[](https://crates.io/crates/needletail)
# Needletail
Needletail is a MIT-licensed, minimal-copying FASTA/FASTQ parser and _k_-mer processing library for Rust.
The goal is to write a fast *and* well-tested set of functions that more specialized bioinformatics programs can use.
Needletail's goal is to be as fast as the [readfq](https://github.com/lh3/readfq) C library at parsing FASTX files and much (i.e. 25 times) faster than equivalent Python implementations at _k_-mer counting.
## Example
```rust
extern crate needletail;
use needletail::{parse_fastx_file, Sequence, FastxReader};
fn main() {
let filename = "tests/data/28S.fasta";
let mut n_bases = 0;
let mut n_valid_kmers = 0;
let mut reader = parse_fastx_file(&filename).expect("valid path/file");
while let Some(record) = reader.next() {
let seqrec = record.expect("invalid record");
// keep track of the total number of bases
n_bases += seqrec.num_bases();
// normalize to make sure all the bases are consistently capitalized and
// that we remove the newlines since this is FASTA
let norm_seq = seqrec.normalize(false);
// we make a reverse complemented copy of the sequence first for
// `canonical_kmers` to draw the complemented sequences from.
let rc = norm_seq.reverse_complement();
// now we keep track of the number of AAAAs (or TTTTs via
// canonicalization) in the file; note we also get the position (i.0;
// in the event there were `N`-containing kmers that were skipped)
// and whether the sequence was complemented (i.2) in addition to
// the canonical kmer (i.1)
for (_, kmer, _) in norm_seq.canonical_kmers(4, &rc) {
if kmer == b"AAAA" {
n_valid_kmers += 1;
}
}
}
println!("There are {} bases in your file.", n_bases);
println!("There are {} AAAAs in your file.", n_valid_kmers);
}
```
## Installation
Needletail requires `rust` and `cargo` to be installed.

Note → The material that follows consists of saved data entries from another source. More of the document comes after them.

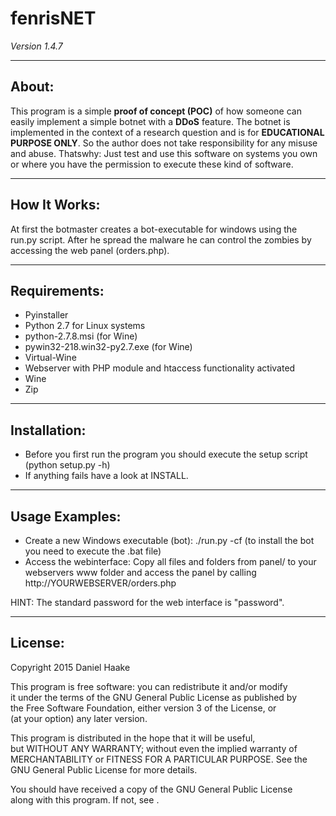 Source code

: <h1>fenrisNET</h1>
<i>Version 1.4.7</i>
<hr>
<h2>About:</h2>
This program is a simple <b>proof of concept (POC)</b> of how someone can easily implement a simple botnet with a <b>DDoS</b> feature. The botnet is implemented in the context of a research question and is for <b>EDUCATIONAL PURPOSE ONLY</b>. So the author does not take responsibility for any misuse and abuse. Thatswhy: Just test and use this software on systems you own or where you have the permission to execute these kind of software. 
<hr>
<h2>How It Works:</h2>
At first the botmaster creates a bot-executable for windows using the run.py script. After he spread the malware he can control the zombies by accessing the web panel (orders.php).
<hr>
<h2>Requirements:</h2>
<ul>
<li>Pyinstaller</li>
<li>Python 2.7 for Linux systems</li>
<li>python-2.7.8.msi (for Wine)</li>
<li>pywin32-218.win32-py2.7.exe (for Wine)</li>
<li>Virtual-Wine</li>
<li>Webserver with PHP module and htaccess functionality activated</li>
<li>Wine</li>
<li>Zip</li>
</ul>
<hr>
<h2>Installation:</h2>
<ul>
<li>Before you first run the program you should execute the setup script (python setup.py -h)</li>
<li>If anything fails have a look at INSTALL.</li>
</ul>
<hr>
<h2>Usage Examples:</h2>
<ul>
<li>Create a new Windows executable (bot): ./run.py -cf (to install the bot you need to execute the .bat file)</li>
<li>Access the webinterface: Copy all files and folders from panel/ to your webservers www folder and access the panel by calling http://YOURWEBSERVER/orders.php</li>
</ul>
HINT: The standard password for the web interface is "password".
<hr>
<h2>License:</h2>
<p>Copyright 2015 Daniel Haake</p>
<p>This program is free software: you can redistribute it and/or modify<br />
it under the terms of the GNU General Public License as published by<br />
the Free Software Foundation, either version 3 of the License, or<br />
(at your option) any later version.</p>
<p>This program is distributed in the hope that it will be useful,<br />
but WITHOUT ANY WARRANTY; without even the implied warranty of<br />
MERCHANTABILITY or FITNESS FOR A PARTICULAR PURPOSE.  See the<br />
GNU General Public License for more details.<br /></p>
<p>You should have received a copy of the GNU General Public License<br />
along with this program.  If not, see <http://www.gnu.org/licenses/>.</p>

Please use either your local package manager (`homebrew`, `apt-get`, `pacman`, etc) or install these via [rustup](https://www.rustup.rs/).
Once you have Rust set up, you can include needletail in your `Cargo.toml` file like:
```shell
[dependencies]
needletail = "0.6.0"
```
To install needletail itself for development:
```shell
git clone https://github.com/onecodex/needletail
cargo test # to run tests
```
### Python
#### Documentation
For a real example, you can refer to `test_python.py`.
The python library only raise one type of exception: `NeedletailError`.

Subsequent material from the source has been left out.